Problem - Arithmetic: ''Solve 3^(64) mod 67 using Fermat's little theorem.''

[zhazzu]

The problem is:
''Solve 3^(64) mod 67 using Fermat's little theorem.''


Hi, My teacher explained it but just using letters. That's it, he explained it very abstract. Now, i would like to practice but i don't
know how to do it with numbers. And that's why i ask you. I have a list of 15 problems similiars to this one. I want to see one of them solved in order to be able to solve the others.

Another problem is the next one:
'' Find all the natural numbers which its last digit is 4, such that its double be congruent with 1 mod 3 and its triple congruent with 2 mod 7. And check the answer.''

 

[ksdhart]

Well, a good starting place is reviewing what, exactly, Fermat's Little Theorem says.
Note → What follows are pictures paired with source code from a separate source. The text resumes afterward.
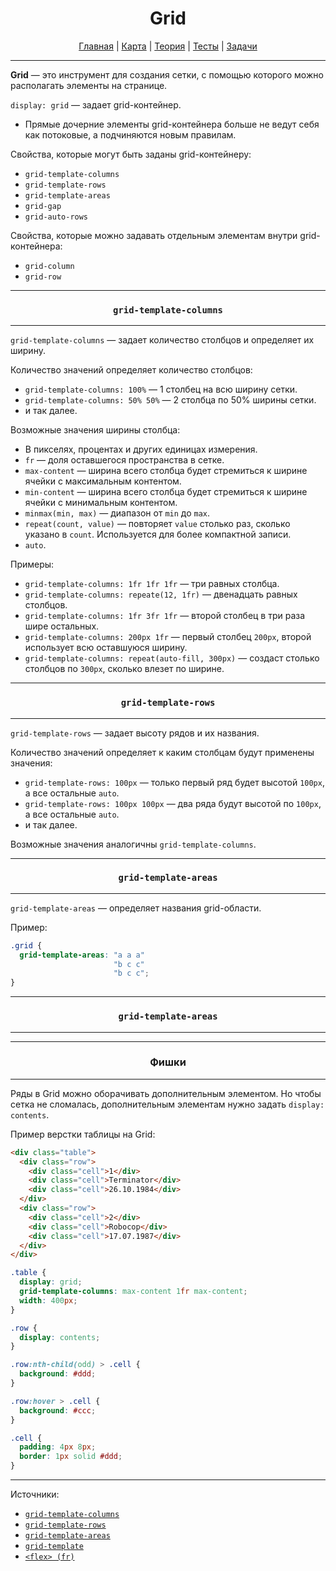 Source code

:<div align="center">

# Grid

[Главная](https://github.com/dollaween/junior-roadmap/)
|
[Карта](/roadmap/README.md)
|
[Теория](/theory/README.md)
|
[Тесты](/tests/README.md)
|
[Задачи](/tasks/README.md)

</div>

---

**Grid** — это инструмент для создания сетки, с помощью которого можно располагать элементы на странице.

`display: grid` — задает grid-контейнер.

- Прямые дочерние элементы grid-контейнера больше не ведут себя как потоковые, а подчиняются новым правилам.

Свойства, которые могут быть заданы grid-контейнеру:
- `grid-template-columns`
- `grid-template-rows`
- `grid-template-areas`
- `grid-gap`
- `grid-auto-rows`

Свойства, которые можно задавать отдельным элементам внутри grid-контейнера:
- `grid-column`
- `grid-row`

---

<div align="center">

### `grid-template-columns`

</div>

---

`grid-template-columns` — задает количество столбцов и определяет их ширину.

Количество значений определяет количество столбцов:
- `grid-template-columns: 100%` — 1 столбец на всю ширину сетки.
- `grid-template-columns: 50% 50%` — 2 столбца по 50% ширины сетки.
- и так далее.

Возможные значения ширины столбца:
- В пикселях, процентах и других единицах измерения.
- `fr` — доля оставшегося пространства в сетке.
- `max-content` — ширина всего столбца будет стремиться к ширине ячейки с максимальным контентом.
- `min-content` — ширина всего столбца будет стремиться к ширине ячейки с минимальным контентом.
- `minmax(min, max)` — диапазон от `min` до `max`.
- `repeat(count, value)` — повторяет `value` столько раз, сколько указано в `count`. Используется для более компактной записи.
- `auto`.

Примеры:
- `grid-template-columns: 1fr 1fr 1fr` — три равных столбца.
- `grid-template-columns: repeate(12, 1fr)` — двенадцать равных столбцов.
- `grid-template-columns: 1fr 3fr 1fr` — второй столбец в три раза шире остальных.
- `grid-template-columns: 200px 1fr` — первый столбец `200px`, второй использует всю оставшуюся ширину.
- `grid-template-columns: repeat(auto-fill, 300px)` — создаст столько столбцов по `300px`, сколько влезет по ширине.


---

<div align="center">

### `grid-template-rows`

</div>

---

`grid-template-rows` — задает высоту рядов и их названия.

Количество значений определяет к каким столбцам будут применены значения:
- `grid-template-rows: 100px` — только первый ряд будет высотой `100px`, а все остальные `auto`.
- `grid-template-rows: 100px 100px` — два ряда будут высотой по `100px`, а все остальные `auto`.
- и так далее.

Возможные значения аналогичны `grid-template-columns`.

---

<div align="center">

### `grid-template-areas`

</div>

---

`grid-template-areas` — определяет названия grid-области.

Пример:
```css
.grid {
  grid-template-areas: "a a a"
                       "b c c"
                       "b c c";
}
```

---

<div align="center">

### `grid-template-areas`

</div>

---

---

<div align="center">

### Фишки

</div>

---

Ряды в Grid можно оборачивать дополнительным элементом. Но чтобы сетка не сломалась, дополнительным элементам нужно задать `display: contents`.

Пример верстки таблицы на Grid:

```html
<div class="table">
  <div class="row">
    <div class="cell">1</div>
    <div class="cell">Terminator</div>
    <div class="cell">26.10.1984</div>
  </div>
  <div class="row">
    <div class="cell">2</div>
    <div class="cell">Robocop</div>
    <div class="cell">17.07.1987</div>
  </div>
</div>
```

```css
.table {
  display: grid;
  grid-template-columns: max-content 1fr max-content;
  width: 400px;
}

.row {
  display: contents;
}

.row:nth-child(odd) > .cell {
  background: #ddd;
}

.row:hover > .cell {
  background: #ccc;
}

.cell {
  padding: 4px 8px;
  border: 1px solid #ddd;
}
```

---

Источники:
- [`grid-template-columns`](https://developer.mozilla.org/ru/docs/Web/CSS/grid-template-columns)
- [`grid-template-rows`](https://developer.mozilla.org/ru/docs/Web/CSS/grid-template-rows)
- [`grid-template-areas`](https://developer.mozilla.org/ru/docs/Web/CSS/grid-template-areas)
- [`grid-template`](https://developer.mozilla.org/en-US/docs/Web/CSS/grid-template)
- [`<flex> (fr)`](https://developer.mozilla.org/ru/docs/Web/CSS/flex_value)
Given two any integer a and any prime number p:

For any integer a, a^p - a is an integer multiple of p.
If a is not divisible by p, then a^{p - 1} - 1 is an integer multiple of p.

Or to write these statements with modular arithmetic symbols:

\(\displaystyle a^p\equiv a\,mod\,p\)

\(\displaystyle a^{p-1}\equiv 1\,mod\,p\) if a is not divisible by p

Based on this, let's tackle the first problem, ''Solve 3^(64) mod 67 using Fermat's little theorem.'' In both forms of the theorem above, you always work with mod p. That suggests that the value of p is 67, which is indeed a prime. And you're asked about the value of 3⁶⁴, which is not the same as 67. So, we'll use the second form of the theorem...

\(\displaystyle 3^{66}\equiv 1\,mod\,67\)

To express that in terms of 3⁶⁴, we can rewrite it as:

\(\displaystyle 3^2\cdot 3^{64}\equiv 1\,mod\,67\)

Can you continue from there? If you get stuck, that's okay. But when you reply back, please include all further workings, even if you know they're wrong.

----

As for the second problem, if we call the number n, we know these two things:

\(\displaystyle 2n\equiv 1\,mod\,3\)

\(\displaystyle 3n\equiv 2\,mod\,7\)

For this problem, I guess you could use Fermat's Little Theorem, but that's not the way I'd go about it. I'd make a table of values, with 5 columns. n, 2n, 3n, 2n mod 3, and 3n mod 7. Then fill in the appropriate values, and see if you can find a pattern.

 

[zhazzu]

arithmetic problem

Well, a good starting place is reviewing what, exactly, Fermat's Little Theorem says. Given two any integer a and any prime number p:



Or to write these statements with modular arithmetic symbols:

\(\displaystyle a^p\equiv a\,mod\,p\)

\(\displaystyle a^{p-1}\equiv 1\,mod\,p\) if a is not divisible by p

Based on this, let's tackle the first problem, ''Solve 3^(64) mod 67 using Fermat's little theorem.'' In both forms of the theorem above, you always work with mod p. That suggests that the value of p is 67, which is indeed a prime. And you're asked about the value of 3⁶⁴, which is not the same as 67. So, we'll use the second form of the theorem...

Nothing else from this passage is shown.